====== DATA FOR ANALYSIS ======

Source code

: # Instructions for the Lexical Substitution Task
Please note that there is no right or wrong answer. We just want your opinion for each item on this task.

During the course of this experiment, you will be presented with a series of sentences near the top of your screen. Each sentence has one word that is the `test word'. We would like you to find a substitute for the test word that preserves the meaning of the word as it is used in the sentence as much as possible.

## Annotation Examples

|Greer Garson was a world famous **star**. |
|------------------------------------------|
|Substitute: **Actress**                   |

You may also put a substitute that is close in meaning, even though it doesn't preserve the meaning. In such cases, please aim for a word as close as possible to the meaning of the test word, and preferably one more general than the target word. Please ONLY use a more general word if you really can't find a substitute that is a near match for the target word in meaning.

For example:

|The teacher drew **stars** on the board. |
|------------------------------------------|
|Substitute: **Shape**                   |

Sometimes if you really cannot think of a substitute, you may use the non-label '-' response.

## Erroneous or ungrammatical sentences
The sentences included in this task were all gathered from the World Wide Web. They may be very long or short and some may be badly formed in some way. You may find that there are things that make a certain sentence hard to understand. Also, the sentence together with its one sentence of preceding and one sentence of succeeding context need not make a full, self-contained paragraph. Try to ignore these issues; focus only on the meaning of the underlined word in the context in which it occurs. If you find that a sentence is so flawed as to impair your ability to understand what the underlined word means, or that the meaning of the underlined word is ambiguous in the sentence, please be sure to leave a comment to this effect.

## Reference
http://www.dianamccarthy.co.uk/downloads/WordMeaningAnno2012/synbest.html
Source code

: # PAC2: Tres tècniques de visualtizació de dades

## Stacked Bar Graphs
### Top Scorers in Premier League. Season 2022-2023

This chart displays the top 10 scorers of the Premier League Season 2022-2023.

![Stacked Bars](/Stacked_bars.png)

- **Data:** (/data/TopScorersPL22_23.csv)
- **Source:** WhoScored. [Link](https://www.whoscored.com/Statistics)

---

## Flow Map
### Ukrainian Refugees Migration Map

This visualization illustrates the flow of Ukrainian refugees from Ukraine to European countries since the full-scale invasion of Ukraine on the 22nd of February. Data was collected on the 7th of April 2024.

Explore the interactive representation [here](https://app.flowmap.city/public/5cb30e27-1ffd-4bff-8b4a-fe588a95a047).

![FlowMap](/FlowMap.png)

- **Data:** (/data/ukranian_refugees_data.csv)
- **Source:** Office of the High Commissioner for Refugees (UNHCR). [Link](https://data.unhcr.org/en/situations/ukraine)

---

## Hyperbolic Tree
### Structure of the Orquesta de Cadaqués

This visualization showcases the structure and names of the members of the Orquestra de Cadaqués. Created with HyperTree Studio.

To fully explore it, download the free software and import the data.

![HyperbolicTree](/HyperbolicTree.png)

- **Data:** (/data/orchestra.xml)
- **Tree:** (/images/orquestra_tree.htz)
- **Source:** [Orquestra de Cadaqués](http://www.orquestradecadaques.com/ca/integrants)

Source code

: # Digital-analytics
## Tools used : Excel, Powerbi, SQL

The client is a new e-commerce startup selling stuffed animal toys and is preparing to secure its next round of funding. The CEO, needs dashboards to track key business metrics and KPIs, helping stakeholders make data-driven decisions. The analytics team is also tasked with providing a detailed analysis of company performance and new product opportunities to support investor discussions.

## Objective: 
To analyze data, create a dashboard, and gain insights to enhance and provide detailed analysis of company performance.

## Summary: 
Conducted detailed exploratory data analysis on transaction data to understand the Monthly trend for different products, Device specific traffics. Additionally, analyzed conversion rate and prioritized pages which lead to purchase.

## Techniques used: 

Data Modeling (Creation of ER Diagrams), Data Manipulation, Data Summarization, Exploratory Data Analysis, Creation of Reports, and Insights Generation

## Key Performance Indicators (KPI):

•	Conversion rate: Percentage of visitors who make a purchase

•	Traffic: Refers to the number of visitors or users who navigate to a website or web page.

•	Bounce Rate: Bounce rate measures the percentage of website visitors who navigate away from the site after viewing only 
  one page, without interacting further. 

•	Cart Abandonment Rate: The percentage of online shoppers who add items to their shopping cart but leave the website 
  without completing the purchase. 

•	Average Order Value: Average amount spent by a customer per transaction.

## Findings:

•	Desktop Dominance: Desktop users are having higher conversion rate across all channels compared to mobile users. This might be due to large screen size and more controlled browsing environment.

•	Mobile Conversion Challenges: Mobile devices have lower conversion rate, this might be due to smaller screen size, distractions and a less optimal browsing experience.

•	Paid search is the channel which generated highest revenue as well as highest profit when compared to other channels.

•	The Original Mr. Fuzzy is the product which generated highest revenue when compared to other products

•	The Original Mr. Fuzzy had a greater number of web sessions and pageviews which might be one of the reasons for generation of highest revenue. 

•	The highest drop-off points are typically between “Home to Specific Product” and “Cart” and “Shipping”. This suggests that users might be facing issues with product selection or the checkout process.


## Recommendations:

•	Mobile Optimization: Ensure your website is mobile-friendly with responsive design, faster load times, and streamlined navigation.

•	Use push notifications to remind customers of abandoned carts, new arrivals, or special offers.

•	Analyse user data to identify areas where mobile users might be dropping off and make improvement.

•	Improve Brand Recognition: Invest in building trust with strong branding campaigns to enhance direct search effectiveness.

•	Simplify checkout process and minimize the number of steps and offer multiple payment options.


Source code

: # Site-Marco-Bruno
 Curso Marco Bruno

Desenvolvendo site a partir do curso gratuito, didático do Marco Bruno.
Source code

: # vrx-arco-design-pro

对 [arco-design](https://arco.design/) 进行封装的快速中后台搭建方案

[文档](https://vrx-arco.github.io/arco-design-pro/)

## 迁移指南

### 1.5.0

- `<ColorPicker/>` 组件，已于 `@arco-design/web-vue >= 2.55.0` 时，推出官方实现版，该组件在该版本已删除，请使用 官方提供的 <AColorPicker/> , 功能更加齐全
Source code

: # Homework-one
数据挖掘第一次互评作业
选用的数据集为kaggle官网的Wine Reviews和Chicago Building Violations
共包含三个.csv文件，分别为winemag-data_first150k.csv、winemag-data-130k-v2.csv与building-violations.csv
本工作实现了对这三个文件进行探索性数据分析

======
====== DATA FOR ANALYSIS ======

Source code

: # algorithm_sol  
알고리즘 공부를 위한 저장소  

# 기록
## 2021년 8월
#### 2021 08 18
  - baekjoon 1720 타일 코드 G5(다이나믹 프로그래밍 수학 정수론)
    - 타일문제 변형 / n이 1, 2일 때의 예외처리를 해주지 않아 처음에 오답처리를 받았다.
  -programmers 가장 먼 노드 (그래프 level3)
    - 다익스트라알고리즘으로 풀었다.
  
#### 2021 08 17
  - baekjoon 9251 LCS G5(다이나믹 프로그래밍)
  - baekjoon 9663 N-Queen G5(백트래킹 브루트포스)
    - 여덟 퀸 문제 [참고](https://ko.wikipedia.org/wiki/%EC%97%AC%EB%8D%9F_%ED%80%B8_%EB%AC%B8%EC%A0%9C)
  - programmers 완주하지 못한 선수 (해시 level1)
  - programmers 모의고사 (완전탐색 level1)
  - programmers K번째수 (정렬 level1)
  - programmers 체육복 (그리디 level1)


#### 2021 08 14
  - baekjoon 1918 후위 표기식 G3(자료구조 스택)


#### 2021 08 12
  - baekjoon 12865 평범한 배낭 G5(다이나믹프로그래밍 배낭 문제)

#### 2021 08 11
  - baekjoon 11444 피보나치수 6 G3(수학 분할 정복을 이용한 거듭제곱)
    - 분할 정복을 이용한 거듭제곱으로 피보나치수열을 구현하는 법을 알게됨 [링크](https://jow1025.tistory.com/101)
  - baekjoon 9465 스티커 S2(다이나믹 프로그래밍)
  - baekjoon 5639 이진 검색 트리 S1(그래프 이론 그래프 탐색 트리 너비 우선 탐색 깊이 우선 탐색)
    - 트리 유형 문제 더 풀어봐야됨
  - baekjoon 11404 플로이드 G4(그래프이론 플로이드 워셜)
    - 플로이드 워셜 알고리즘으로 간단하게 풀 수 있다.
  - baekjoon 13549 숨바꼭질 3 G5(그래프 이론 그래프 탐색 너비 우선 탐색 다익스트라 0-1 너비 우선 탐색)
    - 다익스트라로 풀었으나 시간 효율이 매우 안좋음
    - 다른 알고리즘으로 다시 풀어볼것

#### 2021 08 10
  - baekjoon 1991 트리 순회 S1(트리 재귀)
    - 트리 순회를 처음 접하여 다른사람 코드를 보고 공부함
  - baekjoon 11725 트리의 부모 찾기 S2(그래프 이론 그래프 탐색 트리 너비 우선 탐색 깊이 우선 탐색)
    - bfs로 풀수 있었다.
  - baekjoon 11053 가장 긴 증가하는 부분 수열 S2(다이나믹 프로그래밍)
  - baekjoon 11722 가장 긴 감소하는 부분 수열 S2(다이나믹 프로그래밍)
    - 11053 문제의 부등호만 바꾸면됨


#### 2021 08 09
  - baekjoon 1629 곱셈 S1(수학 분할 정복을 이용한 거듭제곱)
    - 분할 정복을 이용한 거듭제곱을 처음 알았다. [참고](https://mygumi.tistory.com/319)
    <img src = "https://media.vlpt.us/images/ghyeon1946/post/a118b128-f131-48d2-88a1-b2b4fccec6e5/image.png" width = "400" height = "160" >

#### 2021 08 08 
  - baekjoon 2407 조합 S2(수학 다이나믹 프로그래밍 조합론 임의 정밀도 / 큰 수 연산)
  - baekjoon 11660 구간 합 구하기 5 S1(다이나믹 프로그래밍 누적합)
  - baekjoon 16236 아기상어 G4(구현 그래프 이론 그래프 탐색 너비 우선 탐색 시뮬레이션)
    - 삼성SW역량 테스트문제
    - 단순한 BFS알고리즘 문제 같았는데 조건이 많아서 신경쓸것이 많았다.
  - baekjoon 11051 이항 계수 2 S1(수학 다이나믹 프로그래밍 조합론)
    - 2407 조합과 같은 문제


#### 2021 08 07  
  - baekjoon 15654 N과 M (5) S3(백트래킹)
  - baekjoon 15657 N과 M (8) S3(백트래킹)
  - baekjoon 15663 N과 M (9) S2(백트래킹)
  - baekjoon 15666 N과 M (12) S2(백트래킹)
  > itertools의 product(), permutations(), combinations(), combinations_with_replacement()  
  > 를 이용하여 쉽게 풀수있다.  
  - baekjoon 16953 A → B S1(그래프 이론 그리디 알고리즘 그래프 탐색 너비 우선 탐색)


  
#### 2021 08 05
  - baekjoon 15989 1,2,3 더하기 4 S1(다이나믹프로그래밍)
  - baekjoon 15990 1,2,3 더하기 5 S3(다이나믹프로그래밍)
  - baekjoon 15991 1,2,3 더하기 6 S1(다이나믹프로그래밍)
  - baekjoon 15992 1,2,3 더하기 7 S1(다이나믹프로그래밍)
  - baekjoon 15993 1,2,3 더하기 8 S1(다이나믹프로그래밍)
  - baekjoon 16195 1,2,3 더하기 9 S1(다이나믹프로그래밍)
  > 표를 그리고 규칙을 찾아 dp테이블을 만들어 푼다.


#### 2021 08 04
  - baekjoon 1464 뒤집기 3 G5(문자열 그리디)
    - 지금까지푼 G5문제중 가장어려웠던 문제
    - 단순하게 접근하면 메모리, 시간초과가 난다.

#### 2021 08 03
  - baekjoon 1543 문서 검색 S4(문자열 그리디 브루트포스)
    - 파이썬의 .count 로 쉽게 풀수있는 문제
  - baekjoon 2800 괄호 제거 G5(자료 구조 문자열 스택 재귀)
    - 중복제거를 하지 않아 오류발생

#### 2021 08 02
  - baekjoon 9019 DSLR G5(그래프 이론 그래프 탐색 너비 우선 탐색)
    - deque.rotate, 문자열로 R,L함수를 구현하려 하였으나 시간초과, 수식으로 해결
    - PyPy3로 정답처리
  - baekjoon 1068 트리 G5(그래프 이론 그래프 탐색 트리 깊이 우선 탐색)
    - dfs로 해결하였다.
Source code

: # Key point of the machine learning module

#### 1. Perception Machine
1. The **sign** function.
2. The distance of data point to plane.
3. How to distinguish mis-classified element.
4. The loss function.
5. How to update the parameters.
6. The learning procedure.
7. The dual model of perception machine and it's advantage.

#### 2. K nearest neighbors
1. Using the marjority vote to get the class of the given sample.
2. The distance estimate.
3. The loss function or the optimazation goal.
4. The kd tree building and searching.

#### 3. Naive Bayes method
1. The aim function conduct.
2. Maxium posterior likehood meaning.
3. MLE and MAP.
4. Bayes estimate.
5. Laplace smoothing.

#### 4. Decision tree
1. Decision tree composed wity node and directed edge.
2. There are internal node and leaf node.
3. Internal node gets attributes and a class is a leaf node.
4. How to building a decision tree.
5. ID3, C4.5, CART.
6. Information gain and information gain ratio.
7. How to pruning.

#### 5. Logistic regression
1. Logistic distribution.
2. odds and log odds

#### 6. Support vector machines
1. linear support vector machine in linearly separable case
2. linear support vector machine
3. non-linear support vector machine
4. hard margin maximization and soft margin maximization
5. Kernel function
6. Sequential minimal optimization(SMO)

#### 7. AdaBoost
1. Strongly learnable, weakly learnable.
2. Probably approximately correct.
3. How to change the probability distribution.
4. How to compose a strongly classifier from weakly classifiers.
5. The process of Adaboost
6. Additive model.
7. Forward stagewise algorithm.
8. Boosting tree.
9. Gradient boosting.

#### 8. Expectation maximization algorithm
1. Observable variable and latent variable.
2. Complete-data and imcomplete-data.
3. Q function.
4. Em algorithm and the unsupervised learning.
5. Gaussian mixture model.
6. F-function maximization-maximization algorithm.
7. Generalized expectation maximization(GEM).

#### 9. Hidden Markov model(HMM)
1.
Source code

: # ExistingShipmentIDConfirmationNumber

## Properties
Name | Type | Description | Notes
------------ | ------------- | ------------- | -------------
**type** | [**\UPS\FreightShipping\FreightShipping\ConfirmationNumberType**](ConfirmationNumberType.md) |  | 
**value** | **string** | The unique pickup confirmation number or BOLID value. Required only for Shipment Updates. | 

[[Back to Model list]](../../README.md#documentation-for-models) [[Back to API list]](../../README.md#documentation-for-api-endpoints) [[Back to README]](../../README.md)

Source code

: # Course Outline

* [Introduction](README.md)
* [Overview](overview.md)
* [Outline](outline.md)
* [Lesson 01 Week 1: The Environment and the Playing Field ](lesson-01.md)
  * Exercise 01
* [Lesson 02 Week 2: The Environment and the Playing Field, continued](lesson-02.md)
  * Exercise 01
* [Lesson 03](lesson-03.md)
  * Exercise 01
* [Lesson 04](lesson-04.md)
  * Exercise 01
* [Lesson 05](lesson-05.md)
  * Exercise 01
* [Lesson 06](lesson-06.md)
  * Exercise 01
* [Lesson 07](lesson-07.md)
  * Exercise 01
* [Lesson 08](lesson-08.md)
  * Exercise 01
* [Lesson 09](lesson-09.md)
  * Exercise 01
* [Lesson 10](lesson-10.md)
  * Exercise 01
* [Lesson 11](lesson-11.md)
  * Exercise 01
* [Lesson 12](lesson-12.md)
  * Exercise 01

======
====== DATA FOR ANALYSIS ======

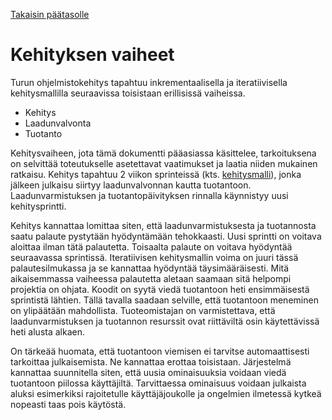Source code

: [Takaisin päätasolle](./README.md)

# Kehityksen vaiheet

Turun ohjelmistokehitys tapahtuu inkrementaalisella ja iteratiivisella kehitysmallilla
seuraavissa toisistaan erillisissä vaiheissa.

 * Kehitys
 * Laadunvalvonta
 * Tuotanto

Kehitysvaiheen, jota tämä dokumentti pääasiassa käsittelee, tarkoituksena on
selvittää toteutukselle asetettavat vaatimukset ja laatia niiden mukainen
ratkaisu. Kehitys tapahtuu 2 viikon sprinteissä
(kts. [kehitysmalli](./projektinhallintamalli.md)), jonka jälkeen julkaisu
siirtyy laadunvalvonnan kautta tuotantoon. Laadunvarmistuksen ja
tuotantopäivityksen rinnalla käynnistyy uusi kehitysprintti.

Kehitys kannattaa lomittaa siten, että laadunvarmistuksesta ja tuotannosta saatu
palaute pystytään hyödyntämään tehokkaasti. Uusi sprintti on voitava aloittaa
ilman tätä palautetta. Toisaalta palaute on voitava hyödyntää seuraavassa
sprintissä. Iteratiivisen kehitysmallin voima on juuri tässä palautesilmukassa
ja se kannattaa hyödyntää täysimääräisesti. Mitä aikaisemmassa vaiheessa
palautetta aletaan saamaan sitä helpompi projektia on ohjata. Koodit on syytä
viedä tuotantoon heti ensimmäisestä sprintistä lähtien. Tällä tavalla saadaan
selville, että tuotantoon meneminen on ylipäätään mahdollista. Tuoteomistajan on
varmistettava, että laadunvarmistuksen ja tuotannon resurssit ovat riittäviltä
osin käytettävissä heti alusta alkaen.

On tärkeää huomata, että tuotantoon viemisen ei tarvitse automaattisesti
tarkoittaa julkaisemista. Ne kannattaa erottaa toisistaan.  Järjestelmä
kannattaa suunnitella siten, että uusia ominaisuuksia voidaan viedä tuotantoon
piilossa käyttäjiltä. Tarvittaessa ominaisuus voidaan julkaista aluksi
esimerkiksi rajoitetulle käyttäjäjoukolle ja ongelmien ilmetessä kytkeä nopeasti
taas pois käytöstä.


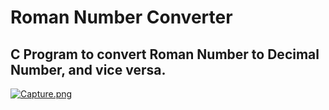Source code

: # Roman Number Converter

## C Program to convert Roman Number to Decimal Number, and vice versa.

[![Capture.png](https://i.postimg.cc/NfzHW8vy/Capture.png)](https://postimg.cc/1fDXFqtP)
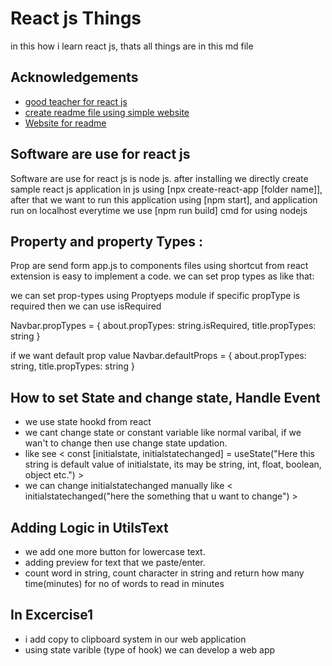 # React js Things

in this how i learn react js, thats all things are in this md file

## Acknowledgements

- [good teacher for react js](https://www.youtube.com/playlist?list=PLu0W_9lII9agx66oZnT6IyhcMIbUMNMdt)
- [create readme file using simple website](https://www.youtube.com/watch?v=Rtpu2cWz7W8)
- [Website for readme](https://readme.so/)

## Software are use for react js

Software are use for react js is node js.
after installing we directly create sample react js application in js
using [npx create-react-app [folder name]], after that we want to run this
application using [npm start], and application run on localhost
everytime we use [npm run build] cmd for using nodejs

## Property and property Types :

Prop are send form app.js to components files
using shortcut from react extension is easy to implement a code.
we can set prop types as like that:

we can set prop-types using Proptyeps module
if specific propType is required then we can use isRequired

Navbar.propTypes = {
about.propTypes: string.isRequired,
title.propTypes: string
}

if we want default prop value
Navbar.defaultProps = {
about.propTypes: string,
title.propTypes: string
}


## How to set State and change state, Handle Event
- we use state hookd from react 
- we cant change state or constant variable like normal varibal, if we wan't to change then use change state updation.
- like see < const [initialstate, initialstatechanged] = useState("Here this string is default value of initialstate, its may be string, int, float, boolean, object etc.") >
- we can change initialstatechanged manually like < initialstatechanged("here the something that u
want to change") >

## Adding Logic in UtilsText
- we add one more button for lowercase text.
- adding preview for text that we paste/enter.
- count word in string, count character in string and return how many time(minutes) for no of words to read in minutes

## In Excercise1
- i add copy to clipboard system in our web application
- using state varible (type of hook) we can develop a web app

======

WORK ORDER — Using the entries above, repeat only the lines from the one containing "siirtyy laadunvalvonnan kautta" through the one containing "palaute pystytään hyödyntämään", end lines included.

WRITTEN SOLUTION —
siirtyy laadunvalvonnan kautta tuotantoon. Laadunvarmistuksen ja
tuotantopäivityksen rinnalla käynnistyy uusi kehitysprintti.

Kehitys kannattaa lomittaa siten, että laadunvarmistuksesta ja tuotannosta saatu
palaute pystytään hyödyntämään tehokkaasti. Uusi sprintti on voitava aloittaa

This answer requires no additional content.